Values exhibition or public workshop

Specification:

Assessment type:

Authentic

Learning outcome:

Attitudes

SUMMARY

Creating a value exhibition or a public workshop is an authentic assessment method that increases the students’ awareness of how values affect the design and design process and improves their confidence and proficiency in working with values in design. The aim is to develop students’ critical analyses through a dialogue with external audiences or possible stakeholders to enhance their transferable skills and attitudes. At an exhibition or a public workshop, the students can share ideas and make their acquired knowledge explicit and visible to a community of practice. The assessment will include more voices and build a greater capacity for student learning.

BACKGROUND

Exhibitions are public demonstrations of mastery that occur at culminating moments, such as at the conclusion of a unit of study, the transition from one level of schooling to the next, and graduation. Exhibitions require students to speak publicly, use evidence, present engaging visual displays, and otherwise demonstrate mastery to educators, peers, and others from outside the everyday school community (Davidsson, 2009).Creating a value exhibition or a public workshop is an authentic assessment method that enables reflection through dialogue with external audiences or stakeholders, which supports the students in constructing knowledge and reflection collaboratively. Through the activity the students develop critical thinking and higher order learning through an understanding of values in design in relation to stakeholders or external audiences. If students do not present their designs to stakeholders or external audiences, they might lack a validation of their designs' value sensitivity.
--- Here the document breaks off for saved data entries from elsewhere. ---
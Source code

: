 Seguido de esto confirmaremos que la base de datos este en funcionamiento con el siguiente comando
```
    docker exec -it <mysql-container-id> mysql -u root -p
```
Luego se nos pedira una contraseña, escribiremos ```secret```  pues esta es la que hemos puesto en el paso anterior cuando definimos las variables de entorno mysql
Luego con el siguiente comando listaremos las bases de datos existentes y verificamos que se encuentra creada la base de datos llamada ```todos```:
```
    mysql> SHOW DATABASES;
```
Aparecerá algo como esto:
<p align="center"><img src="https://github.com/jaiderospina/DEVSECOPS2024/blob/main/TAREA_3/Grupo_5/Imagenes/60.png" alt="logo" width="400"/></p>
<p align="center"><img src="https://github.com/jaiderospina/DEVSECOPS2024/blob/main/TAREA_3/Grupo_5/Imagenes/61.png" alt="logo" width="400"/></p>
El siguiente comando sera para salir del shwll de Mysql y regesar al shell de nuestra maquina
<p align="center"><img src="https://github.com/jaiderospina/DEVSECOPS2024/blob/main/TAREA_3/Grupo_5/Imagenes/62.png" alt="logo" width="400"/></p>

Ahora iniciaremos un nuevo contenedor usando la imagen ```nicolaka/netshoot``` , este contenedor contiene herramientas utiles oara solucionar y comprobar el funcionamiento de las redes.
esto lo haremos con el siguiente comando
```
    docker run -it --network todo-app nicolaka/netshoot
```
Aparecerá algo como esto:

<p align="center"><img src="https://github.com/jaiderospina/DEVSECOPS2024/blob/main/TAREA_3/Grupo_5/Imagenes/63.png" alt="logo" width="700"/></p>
This assessment activity allows the teacher to see whether the intended learning outcomes of the teaching activity have been achieved by asking students to create a value exhibition or public workshop based on the suggested assessment criteria listed in the teaching activity.

By asking students to organise a value exhibition or a public workshop on the basis of specified assessment criteria, the teacher can assess students' acquired attitudes in relation to the value dimension of design such as; value tensions in their design, identified harms or benefits, stakeholder analysis, etc.

ASSESSMENT ACTIVITY

After the teaching activity, ask students to demonstrate their acquired knowledge about values in design, by creating a value exhibition or a public workshop.

Instructions to the students:

Step 1:

  • Prepare a demonstration of your design or project. Consider the following questions:
    • How can the external audiences or stakeholders be an active part of your demonstration?
    • How can you, through your demonstration, invite the external audiences or stakeholders to debate the topic of values in design?
    • How can you, through your demonstration, make the embodied value-oriented attitudes visible in your work?
    • What kind of artifacts, visuals, flyers do you need to demonstrate your design or product?
    • How many activities do you need in order to demonstrate your design or product?

Step 2:

  • During the exhibition or public workshop, write down all your reflections, experiences, and feedback from external audiences and stakeholders.

The following steps, are optional:

Step 3:

  • Share your written notes with the other students.

Step 4:

  • Read the other students’ written notes, to deepen and broaden your own reflections (and revise your own notes if necessary).

ASSESSING THE STUDENTS' LEARNING

In this assessment activity, it is important to focus on the students' attitudes in order to capture and address the “visible signs of learning”. The focus should be on how the students, through engaging with a community of practice, can apply or integrate their knowledge in relation to the learning goals and relevant assessment criteria. That is, are the students able to translate and reflect upon new knowledge that they have acquired through the teaching activity into real-life practice, such as an exhibition or a public workshop.

When reviewing and watching the students’ exhibitions or public workshops, it might be helpful to pay attention to the following optional proposals for focus points depending on the content of the related teaching activity:

  • How broad and deep are the students' abilities to involve, conversate or debate the topic of values in design with external audiences or possible stakeholders?
  • To what extent did the students meet the assessment criteria listed in the teaching activity?

For further professional development consider:

  • Are there specific learning outcomes or assessment criteria that students are particularly successful/unsuccessful in demonstrating?
  • Are there any exemplary exhibitions or public workshops that work particularly well in addressing learning goals and assessment criteria (consider sharing these with the students)?